> [Task]: Pull every line that holds the word "satisfies" from the entries.

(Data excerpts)
BEGIN

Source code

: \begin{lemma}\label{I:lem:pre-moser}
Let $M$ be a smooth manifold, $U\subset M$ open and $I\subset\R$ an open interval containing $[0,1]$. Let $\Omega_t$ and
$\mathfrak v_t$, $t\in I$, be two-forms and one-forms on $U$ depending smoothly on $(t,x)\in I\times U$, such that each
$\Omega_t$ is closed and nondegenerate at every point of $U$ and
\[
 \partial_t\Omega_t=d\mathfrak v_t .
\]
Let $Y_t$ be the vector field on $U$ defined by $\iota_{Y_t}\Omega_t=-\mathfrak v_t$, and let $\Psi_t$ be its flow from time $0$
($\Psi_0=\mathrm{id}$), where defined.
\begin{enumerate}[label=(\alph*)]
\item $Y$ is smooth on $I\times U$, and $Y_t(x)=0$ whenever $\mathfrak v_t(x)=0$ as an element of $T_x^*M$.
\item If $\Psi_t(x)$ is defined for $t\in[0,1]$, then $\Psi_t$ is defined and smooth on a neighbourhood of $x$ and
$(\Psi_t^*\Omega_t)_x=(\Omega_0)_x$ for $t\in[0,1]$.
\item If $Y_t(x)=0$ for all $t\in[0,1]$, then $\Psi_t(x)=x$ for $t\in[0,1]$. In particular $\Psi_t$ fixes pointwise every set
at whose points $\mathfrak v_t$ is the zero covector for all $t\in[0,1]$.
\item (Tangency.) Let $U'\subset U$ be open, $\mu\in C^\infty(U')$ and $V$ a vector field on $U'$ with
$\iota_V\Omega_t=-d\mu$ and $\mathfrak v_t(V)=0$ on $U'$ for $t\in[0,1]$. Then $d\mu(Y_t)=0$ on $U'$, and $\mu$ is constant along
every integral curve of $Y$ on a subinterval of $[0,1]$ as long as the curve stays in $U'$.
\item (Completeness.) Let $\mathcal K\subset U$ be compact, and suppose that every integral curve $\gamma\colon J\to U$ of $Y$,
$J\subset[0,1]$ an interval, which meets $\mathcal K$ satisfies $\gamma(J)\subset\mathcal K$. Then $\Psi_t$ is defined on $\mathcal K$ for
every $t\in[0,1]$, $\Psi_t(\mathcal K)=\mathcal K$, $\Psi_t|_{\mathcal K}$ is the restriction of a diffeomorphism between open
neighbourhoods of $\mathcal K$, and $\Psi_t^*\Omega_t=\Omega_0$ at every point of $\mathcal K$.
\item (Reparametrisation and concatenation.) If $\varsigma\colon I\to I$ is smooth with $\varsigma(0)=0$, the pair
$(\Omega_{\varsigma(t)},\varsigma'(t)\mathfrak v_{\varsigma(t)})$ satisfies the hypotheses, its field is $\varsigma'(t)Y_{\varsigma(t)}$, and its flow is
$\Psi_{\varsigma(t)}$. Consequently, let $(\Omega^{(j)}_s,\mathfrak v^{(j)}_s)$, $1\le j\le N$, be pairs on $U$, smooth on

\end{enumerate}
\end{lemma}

END
BEGIN

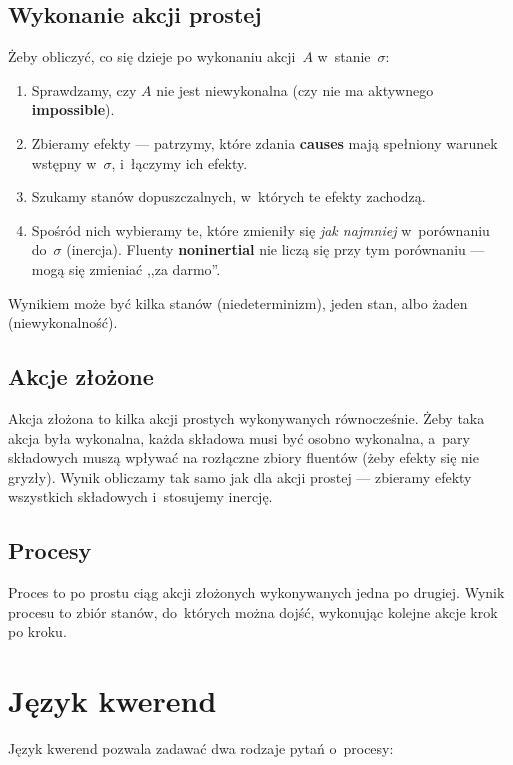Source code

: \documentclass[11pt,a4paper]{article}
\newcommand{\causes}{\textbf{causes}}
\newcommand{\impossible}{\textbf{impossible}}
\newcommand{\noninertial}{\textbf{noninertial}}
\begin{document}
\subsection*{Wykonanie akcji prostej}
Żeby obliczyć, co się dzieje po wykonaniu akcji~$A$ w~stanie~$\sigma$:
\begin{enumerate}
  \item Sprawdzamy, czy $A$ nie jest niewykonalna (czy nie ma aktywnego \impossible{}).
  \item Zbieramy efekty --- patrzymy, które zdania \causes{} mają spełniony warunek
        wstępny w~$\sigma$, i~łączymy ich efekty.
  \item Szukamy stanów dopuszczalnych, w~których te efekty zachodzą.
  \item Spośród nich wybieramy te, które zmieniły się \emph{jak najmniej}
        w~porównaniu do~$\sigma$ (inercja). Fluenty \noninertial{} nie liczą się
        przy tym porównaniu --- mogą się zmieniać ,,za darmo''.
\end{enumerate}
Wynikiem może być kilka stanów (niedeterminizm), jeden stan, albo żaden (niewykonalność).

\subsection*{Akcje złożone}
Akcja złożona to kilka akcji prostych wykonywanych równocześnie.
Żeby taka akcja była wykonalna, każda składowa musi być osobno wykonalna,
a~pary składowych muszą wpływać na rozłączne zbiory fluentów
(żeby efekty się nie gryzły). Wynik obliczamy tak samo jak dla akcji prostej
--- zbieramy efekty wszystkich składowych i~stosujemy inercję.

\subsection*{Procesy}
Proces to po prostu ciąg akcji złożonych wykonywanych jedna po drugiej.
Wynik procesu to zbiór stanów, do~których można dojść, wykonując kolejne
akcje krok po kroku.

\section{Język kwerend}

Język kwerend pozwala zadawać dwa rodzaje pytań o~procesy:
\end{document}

END

> [Finished exercise]:
$J\subset[0,1]$ an interval, which meets $\mathcal K$ satisfies $\gamma(J)\subset\mathcal K$. Then $\Psi_t$ is defined on $\mathcal K$ for
$(\Omega_{\varsigma(t)},\varsigma'(t)\mathfrak v_{\varsigma(t)})$ satisfies the hypotheses, its field is $\varsigma'(t)Y_{\varsigma(t)}$, and its flow is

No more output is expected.